The report notes that if Africa is the most Christian continent now, “it follows that the face of Christianity in 2050 will probably be that of a young African woman.” That in the next generation, African Christian churches will determine the whole shape of church history to come!
In 2024, the US continues to face demographic challenges as well as its population steadily declines and rapidly ages. The US birth rate has dropped to 1.6 births per woman over the course of a lifetime, which is far below replacement levels. This decline is somewhat offset by annual immigration levels.
Global aging
On global aging, the Lausanne report says, “Despite important calls to emphasize the equipping of young leaders, one of the most transformational demographics trends of our time is global aging. Due to advances in medicine and health care, more and more of the global population will live well beyond their seventies”
The report quotes the UN Population Division which estimates that the number of persons aged 65+ is expected to double over the next three decades. This population aging is unprecedented. It is without parallel in the history of humanity with more and faster aging to come. It emphasizes that this will be a global and enduring phenomenon. It is not just Europe and North America that will face this. The report says that Asian nations will soon become the center of our aging world.
It will have major consequences and implications of every region and will place increased strains on governments to provide resources.
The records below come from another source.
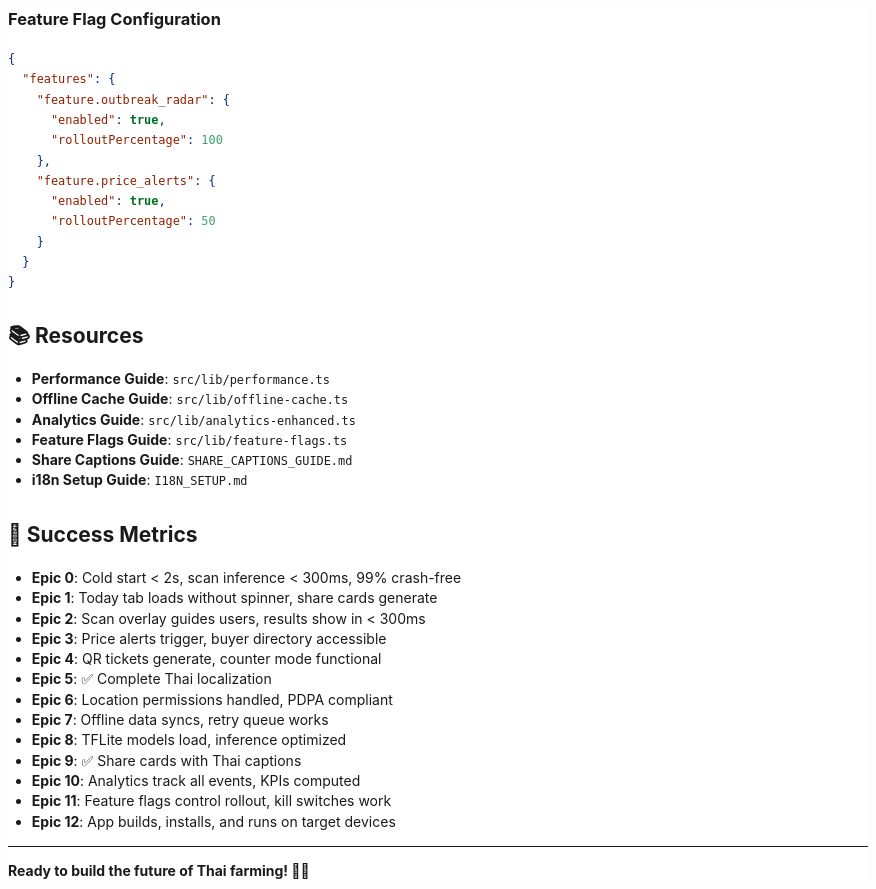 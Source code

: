 ### Feature Flag Configuration
```json
{
  "features": {
    "feature.outbreak_radar": {
      "enabled": true,
      "rolloutPercentage": 100
    },
    "feature.price_alerts": {
      "enabled": true,
      "rolloutPercentage": 50
    }
  }
}
```

## 📚 Resources

- **Performance Guide**: `src/lib/performance.ts`
- **Offline Cache Guide**: `src/lib/offline-cache.ts`
- **Analytics Guide**: `src/lib/analytics-enhanced.ts`
- **Feature Flags Guide**: `src/lib/feature-flags.ts`
- **Share Captions Guide**: `SHARE_CAPTIONS_GUIDE.md`
- **i18n Setup Guide**: `I18N_SETUP.md`

## 🎯 Success Metrics

- **Epic 0**: Cold start < 2s, scan inference < 300ms, 99% crash-free
- **Epic 1**: Today tab loads without spinner, share cards generate
- **Epic 2**: Scan overlay guides users, results show in < 300ms
- **Epic 3**: Price alerts trigger, buyer directory accessible
- **Epic 4**: QR tickets generate, counter mode functional
- **Epic 5**: ✅ Complete Thai localization
- **Epic 6**: Location permissions handled, PDPA compliant
- **Epic 7**: Offline data syncs, retry queue works
- **Epic 8**: TFLite models load, inference optimized
- **Epic 9**: ✅ Share cards with Thai captions
- **Epic 10**: Analytics track all events, KPIs computed
- **Epic 11**: Feature flags control rollout, kill switches work
- **Epic 12**: App builds, installs, and runs on target devices

---

**Ready to build the future of Thai farming! 🌾🚀**
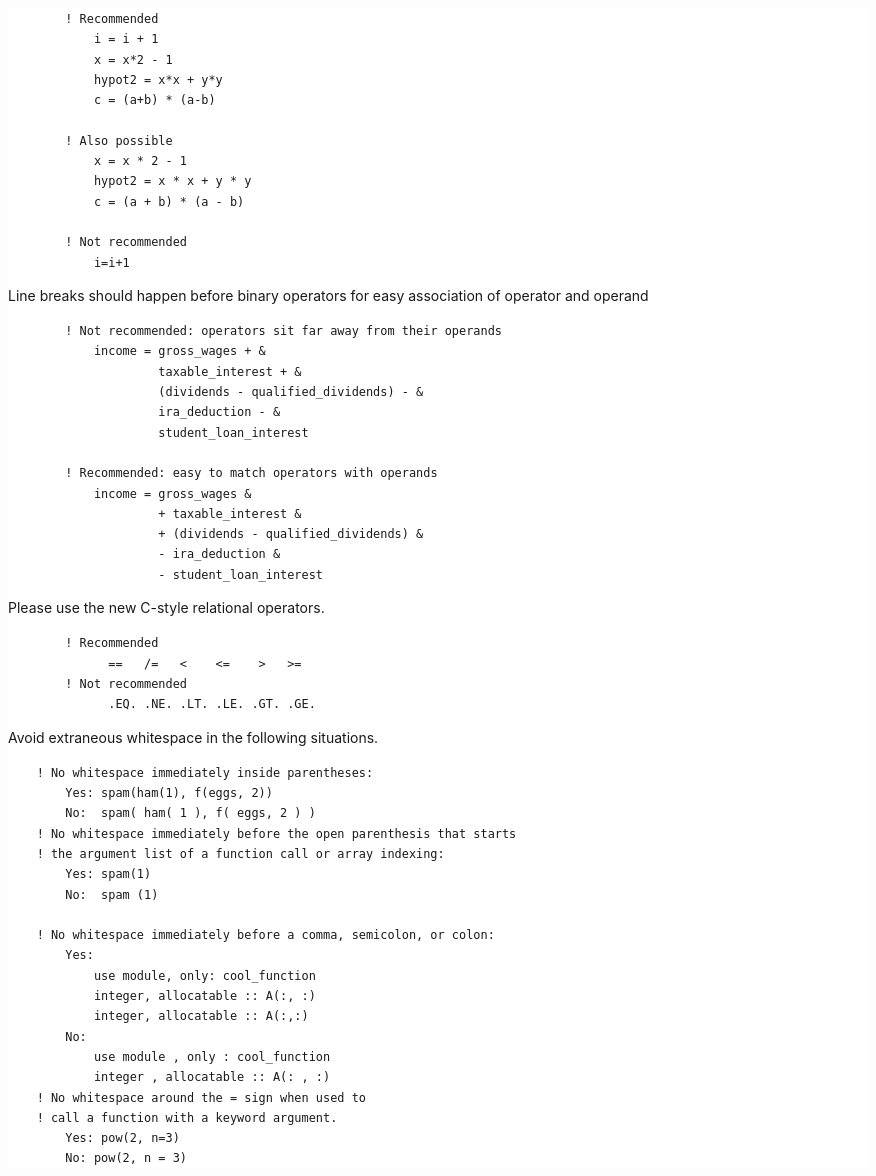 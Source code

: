             ! Recommended
                i = i + 1
                x = x*2 - 1
                hypot2 = x*x + y*y
                c = (a+b) * (a-b)

            ! Also possible
                x = x * 2 - 1
                hypot2 = x * x + y * y
                c = (a + b) * (a - b)

            ! Not recommended
                i=i+1

Line breaks should happen before binary operators for easy association
of operator and operand

            ! Not recommended: operators sit far away from their operands
                income = gross_wages + &
                         taxable_interest + &
                         (dividends - qualified_dividends) - &
                         ira_deduction - &
                         student_loan_interest

            ! Recommended: easy to match operators with operands
                income = gross_wages &
                         + taxable_interest &
                         + (dividends - qualified_dividends) &
                         - ira_deduction &
                         - student_loan_interest

Please use the new C-style relational operators.

            ! Recommended
                  ==   /=   <    <=    >   >=
            ! Not recommended
                  .EQ. .NE. .LT. .LE. .GT. .GE.

  
Avoid extraneous whitespace in the following situations.

        ! No whitespace immediately inside parentheses:
            Yes: spam(ham(1), f(eggs, 2))
            No:  spam( ham( 1 ), f( eggs, 2 ) )
        ! No whitespace immediately before the open parenthesis that starts
        ! the argument list of a function call or array indexing:
            Yes: spam(1)
            No:  spam (1)

        ! No whitespace immediately before a comma, semicolon, or colon:
            Yes:
                use module, only: cool_function
                integer, allocatable :: A(:, :)
                integer, allocatable :: A(:,:)
            No:
                use module , only : cool_function
                integer , allocatable :: A(: , :)
        ! No whitespace around the = sign when used to
        ! call a function with a keyword argument.
            Yes: pow(2, n=3)
            No: pow(2, n = 3)
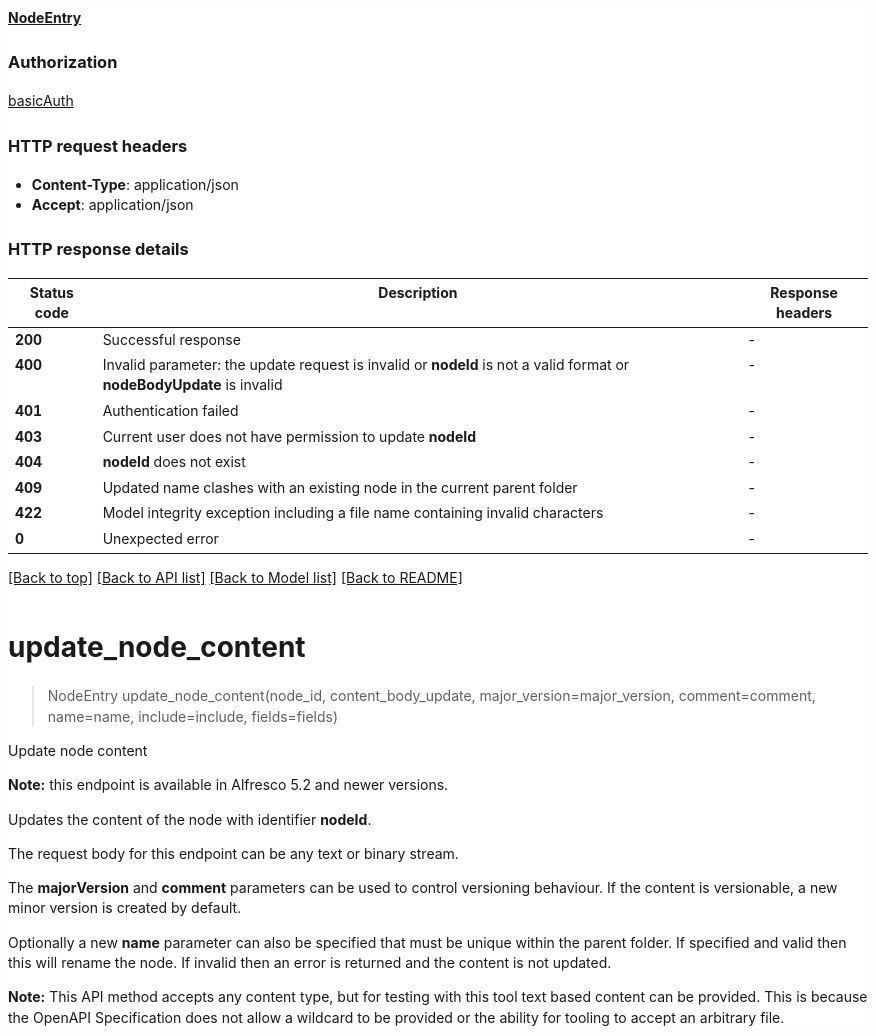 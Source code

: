 [**NodeEntry**](NodeEntry.md)

### Authorization

[basicAuth](../README.md#basicAuth)

### HTTP request headers

 - **Content-Type**: application/json
 - **Accept**: application/json

### HTTP response details

| Status code | Description | Response headers |
|-------------|-------------|------------------|
**200** | Successful response |  -  |
**400** | Invalid parameter: the update request is invalid or **nodeId** is not a valid format or **nodeBodyUpdate** is invalid  |  -  |
**401** | Authentication failed |  -  |
**403** | Current user does not have permission to update **nodeId** |  -  |
**404** | **nodeId** does not exist  |  -  |
**409** | Updated name clashes with an existing node in the current parent folder |  -  |
**422** | Model integrity exception including a file name containing invalid characters |  -  |
**0** | Unexpected error |  -  |

[[Back to top]](#) [[Back to API list]](../README.md#documentation-for-api-endpoints) [[Back to Model list]](../README.md#documentation-for-models) [[Back to README]](../README.md)

# **update_node_content**
> NodeEntry update_node_content(node_id, content_body_update, major_version=major_version, comment=comment, name=name, include=include, fields=fields)

Update node content

**Note:** this endpoint is available in Alfresco 5.2 and newer versions.

Updates the content of the node with identifier **nodeId**.

The request body for this endpoint can be any text or binary stream.

The **majorVersion** and **comment** parameters can be used to control versioning behaviour. If the content is versionable,
a new minor version is created by default.

Optionally a new **name** parameter can also be specified that must be unique within the parent folder. If specified and valid then this
will rename the node. If invalid then an error is returned and the content is not updated.

**Note:** This API method accepts any content type, but for testing with this tool text based content can be provided.
This is because the OpenAPI Specification does not allow a wildcard to be provided or the ability for
tooling to accept an arbitrary file.


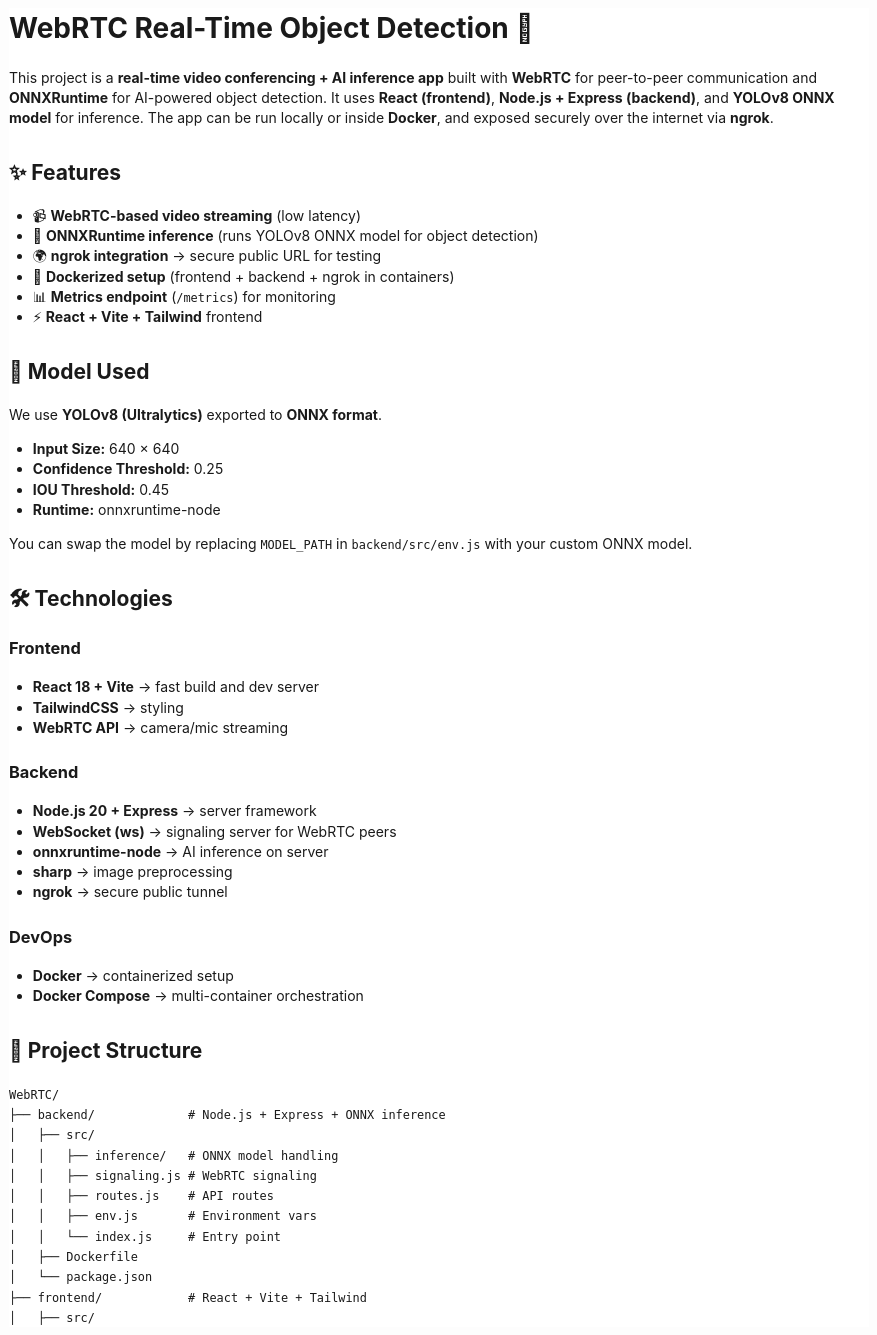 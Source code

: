 # WebRTC Real-Time Object Detection 🚀

This project is a **real-time video conferencing + AI inference app** built with **WebRTC** for peer-to-peer communication and **ONNXRuntime** for AI-powered object detection. It uses **React (frontend)**, **Node.js + Express (backend)**, and **YOLOv8 ONNX model** for inference. The app can be run locally or inside **Docker**, and exposed securely over the internet via **ngrok**.

## ✨ Features

- 📹 **WebRTC-based video streaming** (low latency)
- 🤖 **ONNXRuntime inference** (runs YOLOv8 ONNX model for object detection)
- 🌍 **ngrok integration** → secure public URL for testing
- 🐳 **Dockerized setup** (frontend + backend + ngrok in containers)
- 📊 **Metrics endpoint** (`/metrics`) for monitoring
- ⚡ **React + Vite + Tailwind** frontend

## 🧠 Model Used

We use **YOLOv8 (Ultralytics)** exported to **ONNX format**.

- **Input Size:** 640 × 640
- **Confidence Threshold:** 0.25
- **IOU Threshold:** 0.45
- **Runtime:** onnxruntime-node

You can swap the model by replacing `MODEL_PATH` in `backend/src/env.js` with your custom ONNX model.

## 🛠️ Technologies

### Frontend
- **React 18 + Vite** → fast build and dev server
- **TailwindCSS** → styling
- **WebRTC API** → camera/mic streaming

### Backend
- **Node.js 20 + Express** → server framework
- **WebSocket (ws)** → signaling server for WebRTC peers
- **onnxruntime-node** → AI inference on server
- **sharp** → image preprocessing
- **ngrok** → secure public tunnel

### DevOps
- **Docker** → containerized setup
- **Docker Compose** → multi-container orchestration

## 📂 Project Structure

```
WebRTC/
├── backend/             # Node.js + Express + ONNX inference
│   ├── src/
│   │   ├── inference/   # ONNX model handling
│   │   ├── signaling.js # WebRTC signaling
│   │   ├── routes.js    # API routes
│   │   ├── env.js       # Environment vars
│   │   └── index.js     # Entry point
│   ├── Dockerfile
│   └── package.json
├── frontend/            # React + Vite + Tailwind
│   ├── src/
``` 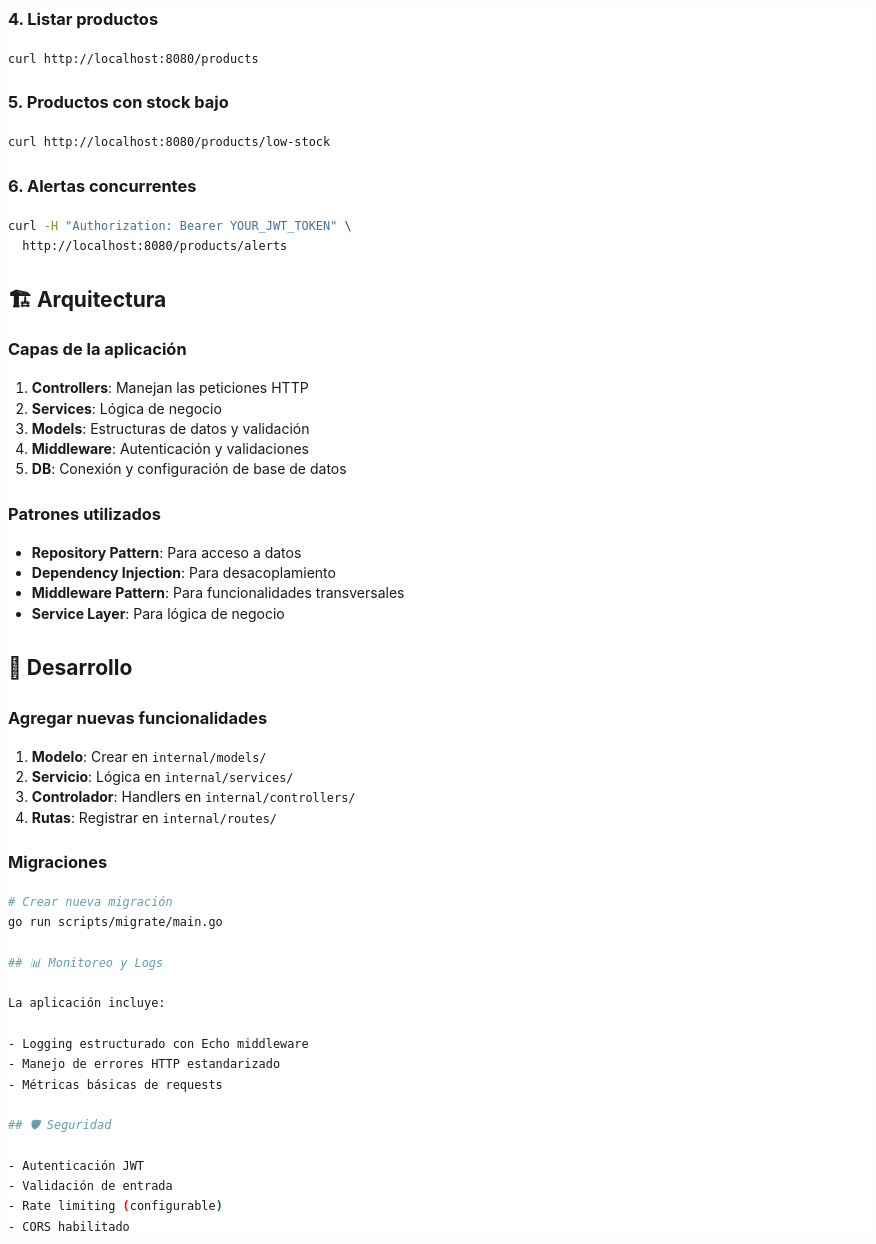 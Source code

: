 ### 4. Listar productos

```bash
curl http://localhost:8080/products
```

### 5. Productos con stock bajo

```bash
curl http://localhost:8080/products/low-stock
```

### 6. Alertas concurrentes

```bash
curl -H "Authorization: Bearer YOUR_JWT_TOKEN" \
  http://localhost:8080/products/alerts
```

## 🏗️ Arquitectura

### Capas de la aplicación

1. **Controllers**: Manejan las peticiones HTTP
2. **Services**: Lógica de negocio
3. **Models**: Estructuras de datos y validación
4. **Middleware**: Autenticación y validaciones
5. **DB**: Conexión y configuración de base de datos

### Patrones utilizados

- **Repository Pattern**: Para acceso a datos
- **Dependency Injection**: Para desacoplamiento
- **Middleware Pattern**: Para funcionalidades transversales
- **Service Layer**: Para lógica de negocio

## 🔧 Desarrollo

### Agregar nuevas funcionalidades

1. **Modelo**: Crear en `internal/models/`
2. **Servicio**: Lógica en `internal/services/`
3. **Controlador**: Handlers en `internal/controllers/`
4. **Rutas**: Registrar en `internal/routes/`

### Migraciones

```bash
# Crear nueva migración
go run scripts/migrate/main.go

## 📊 Monitoreo y Logs

La aplicación incluye:

- Logging estructurado con Echo middleware
- Manejo de errores HTTP estandarizado
- Métricas básicas de requests

## 🛡️ Seguridad

- Autenticación JWT
- Validación de entrada
- Rate limiting (configurable)
- CORS habilitado
```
According to the UN, there are 1.8 billion young people in the world, accounting for 16% of the global population, 90% of whom live in the global south. Africa, Latin America, South Asia and Oceania possess the far great number of young people under 15 than over 65. North America and Europe by contrast possess a smaller share of youth. The Lausanne report notes that these aged contexts are the very places where Christianity is experiencing its greatest rate of decline.
Challenges and Opportunities for the Great Commission
The Lausanne report dives into these details in order to consider challenges and opportunities for the Great Commission in the decades to come. Some of these trends are a kind of “demographic time bomb” that we dare not ignore. The report notes that resources for mission (missionaries, finances, theological training, etc..) are centered in a part of the world where Christianity is declining, and much more sparse in those parts of the world where it is exponentially growing. It sees a great opportunity in training and mobilizing seniors for the Great Commission, calling this generation “an untapped agent of gospel witness.” It says just as there is a 4-14 window where people are more open to the gospel, there is also an often unrecognized 7-100 window, where seniors, mindful of their mortality, are more open to spiritual things. The report also implies that there are two ways to grow the church—by adult conversions and by having children and raising them in the Lord.
While there is so much more in this report than we can comment on, it reminds us that the common secular caricatures of Christianity being a white man’s religion, simply does not hold. The Christian faith is a global, transcultural religion.